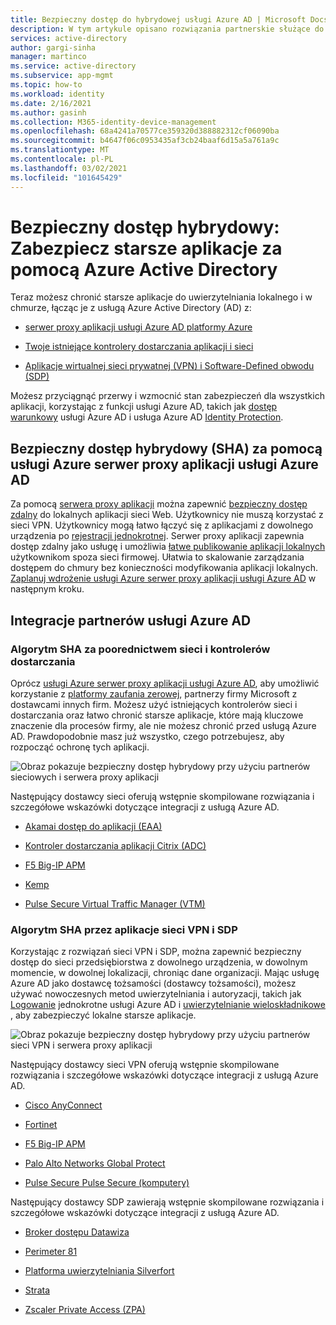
 ```yaml
---
title: Bezpieczny dostęp do hybrydowej usługi Azure AD | Microsoft Docs
description: W tym artykule opisano rozwiązania partnerskie służące do integrowania starszych aplikacji w chmurze lokalnej, publicznej lub prywatnej z usługą Azure AD. Zabezpiecz starsze aplikacje, łącząc kontrolery dostarczania aplikacji lub sieci z usługą Azure AD.
services: active-directory
author: gargi-sinha
manager: martinco
ms.service: active-directory
ms.subservice: app-mgmt
ms.topic: how-to
ms.workload: identity
ms.date: 2/16/2021
ms.author: gasinh
ms.collection: M365-identity-device-management
ms.openlocfilehash: 68a4241a70577ce359320d388882312cf06090ba
ms.sourcegitcommit: b4647f06c0953435af3cb24baaf6d15a5a761a9c
ms.translationtype: MT
ms.contentlocale: pl-PL
ms.lasthandoff: 03/02/2021
ms.locfileid: "101645429"
---
```

# <a name="secure-hybrid-access-secure-legacy-apps-with-azure-active-directory"></a>Bezpieczny dostęp hybrydowy: Zabezpiecz starsze aplikacje za pomocą Azure Active Directory

Teraz możesz chronić starsze aplikacje do uwierzytelniania lokalnego i w chmurze, łącząc je z usługą Azure Active Directory (AD) z:

- [serwer proxy aplikacji usługi Azure AD platformy Azure](#secure-hybrid-access-sha-through-azure-ad-application-proxy)

- [Twoje istniejące kontrolery dostarczania aplikacji i sieci](#sha-through-networking-and-delivery-controllers)

- [Aplikacje wirtualnej sieci prywatnej (VPN) i Software-Defined obwodu (SDP)](#sha-through-vpn-and-sdp-applications)

Możesz przyciągnąć przerwy i wzmocnić stan zabezpieczeń dla wszystkich aplikacji, korzystając z funkcji usługi Azure AD, takich jak [dostęp warunkowy](../conditional-access/overview.md) usługi Azure AD i usługa Azure AD [Identity Protection](../identity-protection/overview-identity-protection.md).

## <a name="secure-hybrid-access-sha-through-azure-ad-application-proxy"></a>Bezpieczny dostęp hybrydowy (SHA) za pomocą usługi Azure serwer proxy aplikacji usługi Azure AD
  
Za pomocą [serwera proxy aplikacji](./what-is-application-proxy.md) można zapewnić [bezpieczny dostęp zdalny](./application-proxy.md) do lokalnych aplikacji sieci Web. Użytkownicy nie muszą korzystać z sieci VPN. Użytkownicy mogą łatwo łączyć się z aplikacjami z dowolnego urządzenia po [rejestracji jednokrotnej](./add-application-portal-setup-sso.md). Serwer proxy aplikacji zapewnia dostęp zdalny jako usługę i umożliwia [łatwe publikowanie aplikacji lokalnych](./application-proxy-add-on-premises-application.md) użytkownikom spoza sieci firmowej. Ułatwia to skalowanie zarządzania dostępem do chmury bez konieczności modyfikowania aplikacji lokalnych. [Zaplanuj wdrożenie usługi Azure serwer proxy aplikacji usługi Azure AD](./application-proxy-deployment-plan.md) w następnym kroku.

## <a name="azure-ad-partner-integrations"></a>Integracje partnerów usługi Azure AD

### <a name="sha-through-networking-and-delivery-controllers"></a>Algorytm SHA za poorednictwem sieci i kontrolerów dostarczania

Oprócz [usługi Azure serwer proxy aplikacji usługi Azure AD](./what-is-application-proxy.md), aby umożliwić korzystanie z [platformy zaufania zerowej](https://www.microsoft.com/security/blog/2020/04/02/announcing-microsoft-zero-trust-assessment-tool/), partnerzy firmy Microsoft z dostawcami innych firm. Możesz użyć istniejących kontrolerów sieci i dostarczania oraz łatwo chronić starsze aplikacje, które mają kluczowe znaczenie dla procesów firmy, ale nie możesz chronić przed usługą Azure AD. Prawdopodobnie masz już wszystko, czego potrzebujesz, aby rozpocząć ochronę tych aplikacji.

![Obraz pokazuje bezpieczny dostęp hybrydowy przy użyciu partnerów sieciowych i serwera proxy aplikacji](./media/secure-hybrid-access/secure-hybrid-access.png)

Następujący dostawcy sieci oferują wstępnie skompilowane rozwiązania i szczegółowe wskazówki dotyczące integracji z usługą Azure AD.

- [Akamai dostęp do aplikacji (EAA)](https://docs.microsoft.com/azure/active-directory/saas-apps/akamai-tutorial)

- [Kontroler dostarczania aplikacji Citrix (ADC)](https://docs.microsoft.com/azure/active-directory/saas-apps/citrix-netscaler-tutorial)

- [F5 Big-IP APM](https://docs.microsoft.com/azure/active-directory/saas-apps/headerf5-tutorial)

- [Kemp](https://docs.microsoft.com/azure/active-directory/saas-apps/kemp-tutorial)

- [Pulse Secure Virtual Traffic Manager (VTM)](https://docs.microsoft.com/azure/active-directory/saas-apps/pulse-secure-virtual-traffic-manager-tutorial)

### <a name="sha-through-vpn-and-sdp-applications"></a>Algorytm SHA przez aplikacje sieci VPN i SDP

Korzystając z rozwiązań sieci VPN i SDP, można zapewnić bezpieczny dostęp do sieci przedsiębiorstwa z dowolnego urządzenia, w dowolnym momencie, w dowolnej lokalizacji, chroniąc dane organizacji. Mając usługę Azure AD jako dostawcę tożsamości (dostawcy tożsamości), możesz używać nowoczesnych metod uwierzytelniania i autoryzacji, takich jak [Logowanie](./what-is-single-sign-on.md) jednokrotne usługi Azure AD i [uwierzytelnianie wieloskładnikowe](../authentication/concept-mfa-howitworks.md) , aby zabezpieczyć lokalne starsze aplikacje.  

![Obraz pokazuje bezpieczny dostęp hybrydowy przy użyciu partnerów sieci VPN i serwera proxy aplikacji ](./media/secure-hybrid-access/app-proxy-vpn.png)

Następujący dostawcy sieci VPN oferują wstępnie skompilowane rozwiązania i szczegółowe wskazówki dotyczące integracji z usługą Azure AD.

- [Cisco AnyConnect](https://docs.microsoft.com/azure/active-directory/saas-apps/cisco-anyconnect)

- [Fortinet](https://docs.microsoft.com/azure/active-directory/saas-apps/fortigate-ssl-vpn-tutorial)

- [F5 Big-IP APM](https://docs.microsoft.com/azure/active-directory/manage-apps/f5-aad-password-less-vpn)

- [Palo Alto Networks Global Protect](https://docs.microsoft.com/azure/active-directory/saas-apps/paloaltoadmin-tutorial)

- [Pulse Secure Pulse Secure (komputery)](https://docs.microsoft.com/azure/active-directory/saas-apps/pulse-secure-pcs-tutorial)

Następujący dostawcy SDP zawierają wstępnie skompilowane rozwiązania i szczegółowe wskazówki dotyczące integracji z usługą Azure AD.

- [Broker dostępu Datawiza](https://docs.microsoft.com/azure/active-directory/manage-apps/add-application-portal-setup-oidc-sso)

- [Perimeter 81](https://docs.microsoft.com/azure/active-directory/saas-apps/perimeter-81-tutorial#:~:text=For%20SSO%20to%20work,%20you%20need%20to%20establish,to%20test%20Azure%20AD%20single%20sign-on%20with%20B.Simon.)

- [Platforma uwierzytelniania Silverfort](https://docs.microsoft.com/azure/active-directory/manage-apps/add-application-portal-setup-oidc-sso)

- [Strata](https://docs.microsoft.com/azure/active-directory/saas-apps/maverics-identity-orchestrator-saml-connector-tutorial)

- [Zscaler Private Access (ZPA)](https://docs.microsoft.com/azure/active-directory/saas-apps/zscalerprivateaccess-tutorial)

:::

Search term "wskazówki": return each line of the data that contains it.

Następujący dostawcy sieci oferują wstępnie skompilowane rozwiązania i szczegółowe wskazówki dotyczące integracji z usługą Azure AD.
Następujący dostawcy sieci VPN oferują wstępnie skompilowane rozwiązania i szczegółowe wskazówki dotyczące integracji z usługą Azure AD.
Następujący dostawcy SDP zawierają wstępnie skompilowane rozwiązania i szczegółowe wskazówki dotyczące integracji z usługą Azure AD.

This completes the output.